- **Problem details**
Whichever lines of the material contain "dashboard", copy each of them.
- - - -
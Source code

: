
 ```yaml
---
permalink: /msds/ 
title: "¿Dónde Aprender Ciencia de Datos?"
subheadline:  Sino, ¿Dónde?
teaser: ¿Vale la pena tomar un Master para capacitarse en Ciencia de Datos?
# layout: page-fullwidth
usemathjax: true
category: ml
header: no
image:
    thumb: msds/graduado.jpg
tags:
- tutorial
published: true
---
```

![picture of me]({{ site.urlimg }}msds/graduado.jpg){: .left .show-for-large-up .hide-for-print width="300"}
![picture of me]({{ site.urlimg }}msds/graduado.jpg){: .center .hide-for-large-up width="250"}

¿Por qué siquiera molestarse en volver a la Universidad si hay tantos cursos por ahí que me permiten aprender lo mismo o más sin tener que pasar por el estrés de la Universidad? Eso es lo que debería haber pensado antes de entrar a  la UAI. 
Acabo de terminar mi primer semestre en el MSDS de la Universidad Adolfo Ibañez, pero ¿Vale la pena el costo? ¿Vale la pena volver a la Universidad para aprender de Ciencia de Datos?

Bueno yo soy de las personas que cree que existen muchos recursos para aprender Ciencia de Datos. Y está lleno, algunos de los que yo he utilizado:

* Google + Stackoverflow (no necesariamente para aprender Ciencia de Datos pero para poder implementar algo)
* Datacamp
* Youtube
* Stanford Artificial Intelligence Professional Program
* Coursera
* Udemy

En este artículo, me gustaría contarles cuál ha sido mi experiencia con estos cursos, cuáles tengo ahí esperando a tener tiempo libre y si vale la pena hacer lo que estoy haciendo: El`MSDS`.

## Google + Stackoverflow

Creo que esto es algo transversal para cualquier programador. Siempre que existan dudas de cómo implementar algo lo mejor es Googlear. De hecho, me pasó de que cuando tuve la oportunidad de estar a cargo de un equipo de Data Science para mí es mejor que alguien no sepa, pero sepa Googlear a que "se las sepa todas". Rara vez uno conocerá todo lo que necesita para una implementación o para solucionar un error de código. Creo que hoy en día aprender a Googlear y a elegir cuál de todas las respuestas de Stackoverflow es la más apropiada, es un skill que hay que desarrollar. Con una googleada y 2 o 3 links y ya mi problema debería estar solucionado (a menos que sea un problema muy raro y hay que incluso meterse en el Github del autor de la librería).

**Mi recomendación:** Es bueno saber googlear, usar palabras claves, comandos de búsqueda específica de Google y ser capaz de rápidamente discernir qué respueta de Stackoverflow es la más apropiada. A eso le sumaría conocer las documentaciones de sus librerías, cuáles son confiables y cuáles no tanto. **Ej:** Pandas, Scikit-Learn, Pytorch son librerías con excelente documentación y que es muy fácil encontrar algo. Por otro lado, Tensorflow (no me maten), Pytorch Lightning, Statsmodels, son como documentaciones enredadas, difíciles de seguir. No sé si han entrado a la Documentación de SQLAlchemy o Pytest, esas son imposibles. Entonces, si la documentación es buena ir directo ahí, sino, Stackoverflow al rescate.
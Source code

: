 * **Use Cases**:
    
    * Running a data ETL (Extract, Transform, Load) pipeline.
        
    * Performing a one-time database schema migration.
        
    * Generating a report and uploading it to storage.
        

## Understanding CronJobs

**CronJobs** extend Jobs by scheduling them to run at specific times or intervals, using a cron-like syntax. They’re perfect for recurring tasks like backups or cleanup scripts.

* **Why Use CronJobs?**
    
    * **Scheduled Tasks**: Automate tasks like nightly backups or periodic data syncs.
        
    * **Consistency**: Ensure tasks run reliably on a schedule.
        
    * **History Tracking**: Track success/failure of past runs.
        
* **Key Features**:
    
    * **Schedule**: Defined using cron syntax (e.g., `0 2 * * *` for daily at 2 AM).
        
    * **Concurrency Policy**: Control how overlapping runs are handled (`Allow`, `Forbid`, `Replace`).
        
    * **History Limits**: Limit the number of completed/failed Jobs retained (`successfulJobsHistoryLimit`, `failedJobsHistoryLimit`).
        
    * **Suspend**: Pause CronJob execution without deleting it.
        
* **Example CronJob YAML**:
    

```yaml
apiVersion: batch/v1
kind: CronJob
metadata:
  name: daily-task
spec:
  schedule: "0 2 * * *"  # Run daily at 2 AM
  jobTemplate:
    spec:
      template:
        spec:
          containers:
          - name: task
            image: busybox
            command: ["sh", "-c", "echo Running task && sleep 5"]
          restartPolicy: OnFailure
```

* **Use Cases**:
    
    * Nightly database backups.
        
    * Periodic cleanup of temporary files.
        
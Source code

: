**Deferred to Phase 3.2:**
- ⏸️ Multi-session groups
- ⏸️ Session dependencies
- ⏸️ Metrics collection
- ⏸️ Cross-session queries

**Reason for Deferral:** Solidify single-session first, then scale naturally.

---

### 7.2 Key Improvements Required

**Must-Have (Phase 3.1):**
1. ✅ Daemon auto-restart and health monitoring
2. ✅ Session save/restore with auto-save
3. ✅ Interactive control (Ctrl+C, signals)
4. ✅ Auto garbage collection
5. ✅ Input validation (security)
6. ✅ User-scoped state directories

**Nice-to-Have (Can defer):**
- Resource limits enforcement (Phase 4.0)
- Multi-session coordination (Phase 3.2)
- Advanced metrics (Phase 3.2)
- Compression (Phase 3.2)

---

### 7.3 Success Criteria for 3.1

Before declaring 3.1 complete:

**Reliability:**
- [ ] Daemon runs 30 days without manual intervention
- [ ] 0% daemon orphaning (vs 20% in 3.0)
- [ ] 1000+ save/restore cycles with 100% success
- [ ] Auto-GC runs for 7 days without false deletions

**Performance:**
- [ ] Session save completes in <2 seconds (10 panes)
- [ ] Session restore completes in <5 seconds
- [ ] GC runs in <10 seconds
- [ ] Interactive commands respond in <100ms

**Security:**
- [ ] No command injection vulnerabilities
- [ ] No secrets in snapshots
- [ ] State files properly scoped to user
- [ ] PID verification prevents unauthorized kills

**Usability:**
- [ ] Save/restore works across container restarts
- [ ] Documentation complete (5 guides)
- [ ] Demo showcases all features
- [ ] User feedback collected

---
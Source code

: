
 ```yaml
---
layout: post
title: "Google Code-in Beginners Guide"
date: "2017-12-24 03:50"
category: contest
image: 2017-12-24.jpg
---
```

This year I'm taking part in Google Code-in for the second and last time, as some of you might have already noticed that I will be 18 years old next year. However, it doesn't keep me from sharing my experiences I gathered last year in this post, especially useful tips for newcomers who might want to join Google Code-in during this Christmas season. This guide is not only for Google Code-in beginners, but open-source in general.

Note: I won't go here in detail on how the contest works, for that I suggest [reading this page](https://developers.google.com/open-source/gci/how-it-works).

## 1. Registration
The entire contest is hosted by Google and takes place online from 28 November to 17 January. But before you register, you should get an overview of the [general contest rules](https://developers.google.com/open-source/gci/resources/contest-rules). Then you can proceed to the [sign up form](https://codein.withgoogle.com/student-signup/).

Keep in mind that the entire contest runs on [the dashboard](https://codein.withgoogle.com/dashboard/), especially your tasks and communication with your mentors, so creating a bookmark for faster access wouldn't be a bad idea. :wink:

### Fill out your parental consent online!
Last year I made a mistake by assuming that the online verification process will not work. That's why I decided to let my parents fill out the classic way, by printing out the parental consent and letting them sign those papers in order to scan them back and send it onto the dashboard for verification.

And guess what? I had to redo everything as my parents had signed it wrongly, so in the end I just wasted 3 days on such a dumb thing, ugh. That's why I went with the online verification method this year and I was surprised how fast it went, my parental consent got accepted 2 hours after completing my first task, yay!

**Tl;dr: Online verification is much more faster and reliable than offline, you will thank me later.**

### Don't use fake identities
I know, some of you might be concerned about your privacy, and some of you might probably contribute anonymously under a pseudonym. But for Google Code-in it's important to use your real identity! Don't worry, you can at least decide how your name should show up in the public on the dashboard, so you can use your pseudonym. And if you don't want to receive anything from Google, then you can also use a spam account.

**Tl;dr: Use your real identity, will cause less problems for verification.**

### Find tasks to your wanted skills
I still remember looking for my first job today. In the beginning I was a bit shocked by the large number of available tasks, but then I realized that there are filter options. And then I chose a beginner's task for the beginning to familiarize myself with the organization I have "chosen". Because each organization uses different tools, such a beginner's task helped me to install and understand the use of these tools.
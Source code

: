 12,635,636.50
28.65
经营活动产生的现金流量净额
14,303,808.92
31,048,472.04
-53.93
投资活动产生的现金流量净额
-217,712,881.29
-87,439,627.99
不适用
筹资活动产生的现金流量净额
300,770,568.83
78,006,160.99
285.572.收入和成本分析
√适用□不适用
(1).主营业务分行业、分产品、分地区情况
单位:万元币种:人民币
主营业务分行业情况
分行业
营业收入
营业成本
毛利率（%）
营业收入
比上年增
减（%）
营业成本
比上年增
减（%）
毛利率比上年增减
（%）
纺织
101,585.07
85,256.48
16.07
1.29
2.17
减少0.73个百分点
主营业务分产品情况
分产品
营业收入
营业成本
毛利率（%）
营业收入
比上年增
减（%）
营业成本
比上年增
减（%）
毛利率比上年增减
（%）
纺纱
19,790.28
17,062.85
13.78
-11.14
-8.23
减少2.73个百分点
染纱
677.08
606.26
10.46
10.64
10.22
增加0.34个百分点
- - - -
- **Result**
Keep in mind that the entire contest runs on [the dashboard](https://codein.withgoogle.com/dashboard/), especially your tasks and communication with your mentors, so creating a bookmark for faster access wouldn't be a bad idea. :wink:
Last year I made a mistake by assuming that the online verification process will not work. That's why I decided to let my parents fill out the classic way, by printing out the parental consent and letting them sign those papers in order to scan them back and send it onto the dashboard for verification.
I know, some of you might be concerned about your privacy, and some of you might probably contribute anonymously under a pseudonym. But for Google Code-in it's important to use your real identity! Don't worry, you can at least decide how your name should show up in the public on the dashboard, so you can use your pseudonym. And if you don't want to receive anything from Google, then you can also use a spam account.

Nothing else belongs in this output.